Reservoir geochemistry evolved during the late 1980s and early 1990s during one of the many downturns in exploration activity. A landmark paper in 1989 by William England of BP was one of the primary catalysts for the emergence of geochemistry as a tool for reservoir characterization. Among the many concepts appearing in that paper was the idea that compartments within a reservoir could be distinguished through the use of geochemical maturity parameters since oil in the different compartments had been generated at different levels of source rock maturity. At the same time, the geochemists at Chevron were utilizing high resolution gas chromatography of crude oils to demonstrate whether or not oils in different fault blocks or compartments were in communication. The increase in interest in applying geochemistry to reservoir characterization was manifested by numerous papers using many different techniques and concepts applied to a variety of reservoir problems. Many of these ideas quickly fell by the wayside but those that had real application were well received in the industry and are still in widespread use today.

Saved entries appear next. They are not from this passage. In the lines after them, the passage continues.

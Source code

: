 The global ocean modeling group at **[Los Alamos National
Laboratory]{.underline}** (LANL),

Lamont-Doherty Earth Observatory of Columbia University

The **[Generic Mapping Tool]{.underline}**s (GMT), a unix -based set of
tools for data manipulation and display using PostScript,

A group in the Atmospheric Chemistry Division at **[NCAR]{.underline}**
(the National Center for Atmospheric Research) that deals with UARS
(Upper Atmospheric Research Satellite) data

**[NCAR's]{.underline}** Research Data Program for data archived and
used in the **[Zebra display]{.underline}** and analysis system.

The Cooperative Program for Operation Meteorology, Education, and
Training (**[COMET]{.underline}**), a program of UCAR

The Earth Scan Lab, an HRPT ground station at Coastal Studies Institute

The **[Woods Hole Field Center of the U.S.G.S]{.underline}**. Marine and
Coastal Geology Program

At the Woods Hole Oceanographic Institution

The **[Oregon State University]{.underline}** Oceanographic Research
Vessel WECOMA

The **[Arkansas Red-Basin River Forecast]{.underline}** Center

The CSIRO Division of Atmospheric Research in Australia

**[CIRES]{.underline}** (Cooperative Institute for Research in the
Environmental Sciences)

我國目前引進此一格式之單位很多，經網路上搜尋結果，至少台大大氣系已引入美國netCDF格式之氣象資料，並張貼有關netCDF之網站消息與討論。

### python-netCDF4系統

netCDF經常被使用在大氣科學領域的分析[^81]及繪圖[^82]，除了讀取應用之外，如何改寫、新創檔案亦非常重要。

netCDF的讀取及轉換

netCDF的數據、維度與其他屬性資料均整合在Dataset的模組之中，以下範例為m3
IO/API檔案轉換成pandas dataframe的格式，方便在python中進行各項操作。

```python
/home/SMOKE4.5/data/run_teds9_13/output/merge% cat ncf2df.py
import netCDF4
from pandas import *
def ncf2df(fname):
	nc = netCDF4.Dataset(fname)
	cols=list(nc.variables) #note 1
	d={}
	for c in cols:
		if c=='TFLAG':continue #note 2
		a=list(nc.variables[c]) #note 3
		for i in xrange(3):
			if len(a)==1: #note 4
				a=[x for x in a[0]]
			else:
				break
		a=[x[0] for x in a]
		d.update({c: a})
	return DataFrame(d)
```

Not all of these techniques are necessarily connected with communication between fault blocks but may cover topics such as wax accumulation; asphaltene precipitation; biodegradation; effects of water washing; and numerous other problems. It is also important to remember that geochemistry can be applied to characterization of gas reservoirs as well as oil reservoirs. In the same way as oil reservoirs, continuity and compartmentalization in gas reservoirs are two areas where geochemistry can play a key role. With gas samples, this is typically done through a combination of carbon and hydrogen stable isotopes. The development of the combined gas chromatograph–isotope ratio mass spectrometer now permits one to determine the isotopic composition of individual compounds, and as a result, it is a relatively facile process to determine the isotopic composition of the individual compounds in a natural gas sample. The purpose of this paper is to review the developments in reservoir geochemistry over the past two decades and to highlight this with examples of where geochemistry has been used successfully as one tool to address reservoir problems.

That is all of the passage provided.